Açúcar: Quanto maior a produção, melhores estão os preços

05/10/2020 Açúcar POR: Marino Guerra

Conjuntura faz com que valor do adoçante se mantenha firme mesmo com elevada produção no Brasil

Na última sexta-feira a bolsa de Nova York registrou a entrega de 2,62 milhões de toneladas de açúcar bruto, recorde num dos principais mercados futuros globais do adoçante.

A entrega do produto para a bolsa significa que não há demanda suficiente de consumidores finais (indústria de doces e refrigerantes), como por exemplo a CFCO, trading chinesa, que enviou em setembro 1,25 milhões de toneladas, sinal claro que a empresa não teve demanda suficiente em seu país.

Esse alto volume também é explicado pela alta produção na safra 20/21 do Centro-Sul brasileiro, que, segundo o relatório de andamento de safra publicado pela Unica, até o final da primeira quinzena de setembro, já havia elevado sua produção em quase 50% em relação a igual período no ciclo agrícola de 2019.

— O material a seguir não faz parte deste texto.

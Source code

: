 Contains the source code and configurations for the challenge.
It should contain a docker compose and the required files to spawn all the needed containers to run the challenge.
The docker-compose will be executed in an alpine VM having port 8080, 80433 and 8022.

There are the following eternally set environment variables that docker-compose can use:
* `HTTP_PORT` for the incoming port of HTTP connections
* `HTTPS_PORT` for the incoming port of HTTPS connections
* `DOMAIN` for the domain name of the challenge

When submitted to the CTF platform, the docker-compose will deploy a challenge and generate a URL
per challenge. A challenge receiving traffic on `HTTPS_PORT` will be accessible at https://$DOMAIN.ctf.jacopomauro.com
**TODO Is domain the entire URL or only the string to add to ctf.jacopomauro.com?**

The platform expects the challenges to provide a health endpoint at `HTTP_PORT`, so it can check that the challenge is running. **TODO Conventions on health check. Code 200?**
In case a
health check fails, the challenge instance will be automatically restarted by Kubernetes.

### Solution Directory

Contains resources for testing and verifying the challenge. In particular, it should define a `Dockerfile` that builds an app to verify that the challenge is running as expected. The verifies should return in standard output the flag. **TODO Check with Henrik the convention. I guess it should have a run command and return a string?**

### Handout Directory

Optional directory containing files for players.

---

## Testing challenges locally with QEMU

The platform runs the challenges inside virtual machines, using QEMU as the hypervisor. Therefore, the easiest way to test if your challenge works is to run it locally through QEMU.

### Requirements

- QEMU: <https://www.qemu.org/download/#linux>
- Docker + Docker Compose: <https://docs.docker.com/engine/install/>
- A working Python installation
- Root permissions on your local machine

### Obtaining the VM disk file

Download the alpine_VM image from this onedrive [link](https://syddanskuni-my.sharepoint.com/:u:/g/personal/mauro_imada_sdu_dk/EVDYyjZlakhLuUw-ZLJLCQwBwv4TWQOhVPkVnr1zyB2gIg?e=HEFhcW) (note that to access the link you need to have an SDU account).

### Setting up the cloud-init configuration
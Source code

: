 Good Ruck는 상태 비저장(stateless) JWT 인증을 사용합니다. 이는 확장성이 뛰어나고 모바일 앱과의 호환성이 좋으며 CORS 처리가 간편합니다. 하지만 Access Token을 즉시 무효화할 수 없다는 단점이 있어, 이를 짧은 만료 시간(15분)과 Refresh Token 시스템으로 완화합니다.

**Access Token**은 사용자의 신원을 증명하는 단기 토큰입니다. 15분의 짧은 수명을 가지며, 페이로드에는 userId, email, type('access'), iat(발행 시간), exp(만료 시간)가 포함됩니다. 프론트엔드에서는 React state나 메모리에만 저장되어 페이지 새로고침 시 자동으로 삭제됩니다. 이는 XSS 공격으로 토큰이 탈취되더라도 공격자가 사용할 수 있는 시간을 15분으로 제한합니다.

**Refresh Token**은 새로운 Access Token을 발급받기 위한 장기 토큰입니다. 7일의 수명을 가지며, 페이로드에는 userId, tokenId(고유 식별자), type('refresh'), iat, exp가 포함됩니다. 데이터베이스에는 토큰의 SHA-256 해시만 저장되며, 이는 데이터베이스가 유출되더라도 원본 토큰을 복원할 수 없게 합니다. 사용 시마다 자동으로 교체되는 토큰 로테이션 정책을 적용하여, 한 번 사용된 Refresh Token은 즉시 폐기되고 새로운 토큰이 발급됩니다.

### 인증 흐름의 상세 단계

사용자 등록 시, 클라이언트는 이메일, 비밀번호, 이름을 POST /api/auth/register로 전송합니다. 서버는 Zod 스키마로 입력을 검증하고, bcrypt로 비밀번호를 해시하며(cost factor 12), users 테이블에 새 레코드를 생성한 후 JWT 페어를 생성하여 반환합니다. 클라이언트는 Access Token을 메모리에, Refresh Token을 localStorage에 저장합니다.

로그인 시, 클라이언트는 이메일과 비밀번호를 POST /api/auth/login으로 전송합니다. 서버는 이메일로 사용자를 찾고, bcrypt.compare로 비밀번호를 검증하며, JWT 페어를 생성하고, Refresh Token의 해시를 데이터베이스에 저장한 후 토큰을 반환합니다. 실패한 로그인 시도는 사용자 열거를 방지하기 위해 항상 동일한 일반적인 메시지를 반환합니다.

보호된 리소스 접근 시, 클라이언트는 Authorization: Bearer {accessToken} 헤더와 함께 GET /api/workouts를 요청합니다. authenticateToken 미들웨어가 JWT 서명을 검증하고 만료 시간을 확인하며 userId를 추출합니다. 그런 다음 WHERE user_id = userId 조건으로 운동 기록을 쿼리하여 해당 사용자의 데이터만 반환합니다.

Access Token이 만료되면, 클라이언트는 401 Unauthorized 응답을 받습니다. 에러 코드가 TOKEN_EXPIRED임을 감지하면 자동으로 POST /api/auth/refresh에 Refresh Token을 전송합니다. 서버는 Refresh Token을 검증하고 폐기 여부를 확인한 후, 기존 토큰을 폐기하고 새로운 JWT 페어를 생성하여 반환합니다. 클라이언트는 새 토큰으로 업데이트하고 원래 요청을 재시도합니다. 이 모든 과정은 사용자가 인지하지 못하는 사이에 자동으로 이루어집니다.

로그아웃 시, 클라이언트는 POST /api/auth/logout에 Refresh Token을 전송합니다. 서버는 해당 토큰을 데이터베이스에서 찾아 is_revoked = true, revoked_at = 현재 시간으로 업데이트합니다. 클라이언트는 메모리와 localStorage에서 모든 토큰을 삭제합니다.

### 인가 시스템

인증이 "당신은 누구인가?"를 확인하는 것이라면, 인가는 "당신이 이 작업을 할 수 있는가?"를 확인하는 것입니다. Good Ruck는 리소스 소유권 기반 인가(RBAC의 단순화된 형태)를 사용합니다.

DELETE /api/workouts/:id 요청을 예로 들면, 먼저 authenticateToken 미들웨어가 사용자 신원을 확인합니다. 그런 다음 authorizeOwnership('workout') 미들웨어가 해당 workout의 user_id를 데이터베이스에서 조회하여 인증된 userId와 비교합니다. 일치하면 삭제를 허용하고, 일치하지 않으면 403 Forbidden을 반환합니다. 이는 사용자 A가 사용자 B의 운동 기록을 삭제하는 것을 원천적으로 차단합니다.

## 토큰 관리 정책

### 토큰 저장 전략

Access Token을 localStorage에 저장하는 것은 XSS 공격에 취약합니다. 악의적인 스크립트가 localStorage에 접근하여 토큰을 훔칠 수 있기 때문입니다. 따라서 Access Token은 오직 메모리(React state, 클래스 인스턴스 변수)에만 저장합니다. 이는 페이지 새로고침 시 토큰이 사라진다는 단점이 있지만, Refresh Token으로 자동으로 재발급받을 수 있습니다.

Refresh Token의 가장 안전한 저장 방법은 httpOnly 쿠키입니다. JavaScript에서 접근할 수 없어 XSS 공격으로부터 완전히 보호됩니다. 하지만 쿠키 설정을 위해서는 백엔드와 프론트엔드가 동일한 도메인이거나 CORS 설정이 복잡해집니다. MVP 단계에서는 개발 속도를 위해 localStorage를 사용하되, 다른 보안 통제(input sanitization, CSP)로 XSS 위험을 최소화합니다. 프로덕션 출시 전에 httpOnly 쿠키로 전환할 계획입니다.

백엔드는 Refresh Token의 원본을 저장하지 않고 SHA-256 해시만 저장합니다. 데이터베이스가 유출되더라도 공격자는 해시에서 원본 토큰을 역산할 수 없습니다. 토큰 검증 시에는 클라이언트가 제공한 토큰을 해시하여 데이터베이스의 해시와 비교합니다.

Numa análise superficial, a queda na demanda e aumento de oferta deveria estar causando baixa na cotação da commodity, contudo o efeito é inverso, desde as primeiras horas de sexta-feira (2) parece que o preço conseguiu ultrapassar a barreira dos US$ 13,50 centavos de dólar por libra-preço, ganhando fôlego numa tendência de alta que já vem desde o dia 14 de setembro, quando foi vencida uma fase baixista com quase um mês de duração.

Analistas de mercado apontam que a lógica inversa acontece porque operadores preferem arcar com os custos de armazenamento levando em consideração em primeiro lugar como está se encaminhando o final da safra 20/21 do Centro-Sul do Brasil, a qual, em decorrência da forte estiagem de fim de inverno e começo de primavera deverá ser encerrada mais cedo, e ainda influenciará na maturação ideal do canavial, principalmente num recorte dos primeiros meses da temporada 21/22, ou seja, a tendência é que no Brasil se fique um bom intervalo de tempo com a produção muito baixa ou até mesmo parada.

Fator que, aliado a queda na produção europeia e possíveis efeitos do La Niña na Índia e Indonésia, chancelam a estratégia, contudo, como todas as commodities do mundo, a instabilidade mundial (Covid e eleições norte-americanas) podem jogar tudo por terra.